- PROBLEM DETAILS
Please tally the lines in the records that include the word "nomeArquivo" and answer with the bare number.

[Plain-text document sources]
-------------------------
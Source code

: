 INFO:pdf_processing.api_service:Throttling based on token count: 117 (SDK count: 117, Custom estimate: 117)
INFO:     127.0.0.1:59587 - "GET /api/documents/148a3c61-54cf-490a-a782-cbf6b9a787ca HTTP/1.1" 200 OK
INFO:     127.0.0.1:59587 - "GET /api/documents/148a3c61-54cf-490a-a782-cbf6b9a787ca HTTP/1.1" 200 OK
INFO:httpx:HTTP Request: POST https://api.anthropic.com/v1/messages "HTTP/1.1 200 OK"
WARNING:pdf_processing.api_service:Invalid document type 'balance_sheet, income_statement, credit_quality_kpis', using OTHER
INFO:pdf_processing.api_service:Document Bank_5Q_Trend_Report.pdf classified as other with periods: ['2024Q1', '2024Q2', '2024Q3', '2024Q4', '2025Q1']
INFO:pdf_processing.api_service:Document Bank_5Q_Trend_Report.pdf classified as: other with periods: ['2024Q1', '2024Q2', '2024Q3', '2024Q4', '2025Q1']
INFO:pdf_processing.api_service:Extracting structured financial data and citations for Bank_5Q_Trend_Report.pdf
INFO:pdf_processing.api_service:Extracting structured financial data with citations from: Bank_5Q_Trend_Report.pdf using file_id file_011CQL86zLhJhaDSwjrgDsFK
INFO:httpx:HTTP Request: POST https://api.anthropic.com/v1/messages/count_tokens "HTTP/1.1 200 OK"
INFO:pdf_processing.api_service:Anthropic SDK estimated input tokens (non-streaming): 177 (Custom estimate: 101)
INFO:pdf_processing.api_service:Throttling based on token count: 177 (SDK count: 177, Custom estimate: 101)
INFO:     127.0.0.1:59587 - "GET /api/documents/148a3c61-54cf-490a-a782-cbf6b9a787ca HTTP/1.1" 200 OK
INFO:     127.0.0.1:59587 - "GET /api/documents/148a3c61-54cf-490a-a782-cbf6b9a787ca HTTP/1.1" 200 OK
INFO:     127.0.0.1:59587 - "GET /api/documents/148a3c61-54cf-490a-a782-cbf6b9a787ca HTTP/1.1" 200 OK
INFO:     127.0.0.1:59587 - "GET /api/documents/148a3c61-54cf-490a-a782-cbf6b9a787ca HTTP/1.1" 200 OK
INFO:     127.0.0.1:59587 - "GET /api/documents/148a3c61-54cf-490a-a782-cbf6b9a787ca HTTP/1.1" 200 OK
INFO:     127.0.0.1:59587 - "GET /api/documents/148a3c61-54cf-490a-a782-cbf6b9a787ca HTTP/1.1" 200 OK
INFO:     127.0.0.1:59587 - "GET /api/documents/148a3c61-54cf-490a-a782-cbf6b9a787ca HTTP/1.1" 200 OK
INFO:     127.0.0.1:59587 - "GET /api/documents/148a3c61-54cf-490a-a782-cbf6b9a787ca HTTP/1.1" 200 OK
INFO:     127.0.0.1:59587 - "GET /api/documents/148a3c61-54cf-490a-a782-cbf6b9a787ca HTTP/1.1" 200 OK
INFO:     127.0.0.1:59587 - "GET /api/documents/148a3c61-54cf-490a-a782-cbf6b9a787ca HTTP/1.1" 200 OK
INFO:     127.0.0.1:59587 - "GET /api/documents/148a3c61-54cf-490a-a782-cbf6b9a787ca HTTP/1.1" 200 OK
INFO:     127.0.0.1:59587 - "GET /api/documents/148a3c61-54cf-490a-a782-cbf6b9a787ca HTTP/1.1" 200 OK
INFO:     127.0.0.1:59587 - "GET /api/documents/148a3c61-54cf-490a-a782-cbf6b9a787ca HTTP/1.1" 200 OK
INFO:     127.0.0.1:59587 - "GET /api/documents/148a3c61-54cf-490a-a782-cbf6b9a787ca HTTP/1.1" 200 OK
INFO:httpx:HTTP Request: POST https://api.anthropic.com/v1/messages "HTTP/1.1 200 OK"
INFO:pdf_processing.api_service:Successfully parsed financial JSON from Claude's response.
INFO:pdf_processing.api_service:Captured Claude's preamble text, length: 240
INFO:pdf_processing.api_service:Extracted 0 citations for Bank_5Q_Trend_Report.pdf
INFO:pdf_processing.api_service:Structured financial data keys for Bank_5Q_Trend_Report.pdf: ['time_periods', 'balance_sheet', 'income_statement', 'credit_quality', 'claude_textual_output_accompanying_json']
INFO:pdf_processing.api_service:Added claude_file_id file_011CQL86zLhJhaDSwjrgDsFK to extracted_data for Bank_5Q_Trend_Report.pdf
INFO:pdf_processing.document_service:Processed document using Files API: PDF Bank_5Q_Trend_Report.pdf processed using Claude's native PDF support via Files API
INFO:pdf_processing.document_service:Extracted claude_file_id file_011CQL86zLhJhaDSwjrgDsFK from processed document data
-------------------------
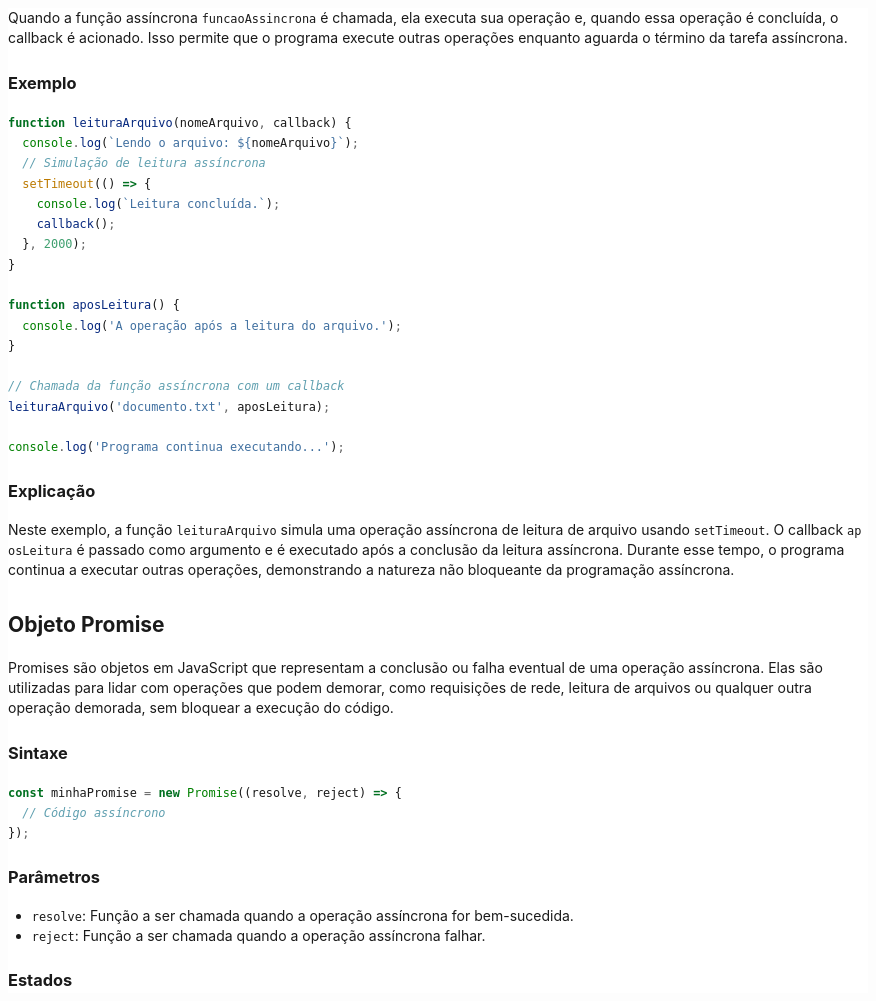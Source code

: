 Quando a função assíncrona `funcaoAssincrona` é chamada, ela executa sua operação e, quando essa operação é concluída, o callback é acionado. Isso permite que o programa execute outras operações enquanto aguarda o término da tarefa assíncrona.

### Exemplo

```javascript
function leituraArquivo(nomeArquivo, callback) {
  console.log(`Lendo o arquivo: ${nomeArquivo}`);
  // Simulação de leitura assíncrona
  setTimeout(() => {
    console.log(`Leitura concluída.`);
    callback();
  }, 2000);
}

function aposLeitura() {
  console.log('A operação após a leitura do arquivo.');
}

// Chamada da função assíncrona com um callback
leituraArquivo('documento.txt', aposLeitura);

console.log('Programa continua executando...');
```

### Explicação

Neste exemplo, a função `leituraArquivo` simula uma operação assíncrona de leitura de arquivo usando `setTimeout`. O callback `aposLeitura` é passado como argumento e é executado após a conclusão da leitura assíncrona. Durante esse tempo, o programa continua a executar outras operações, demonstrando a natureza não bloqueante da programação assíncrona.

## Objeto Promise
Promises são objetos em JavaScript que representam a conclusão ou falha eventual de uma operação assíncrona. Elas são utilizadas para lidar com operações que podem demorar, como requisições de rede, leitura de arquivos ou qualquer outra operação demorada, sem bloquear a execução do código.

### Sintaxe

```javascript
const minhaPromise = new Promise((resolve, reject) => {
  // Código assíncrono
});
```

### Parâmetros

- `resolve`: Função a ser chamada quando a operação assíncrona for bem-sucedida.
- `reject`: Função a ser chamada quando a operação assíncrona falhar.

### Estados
-------------------------
- RESULT FOR THIS TASK
2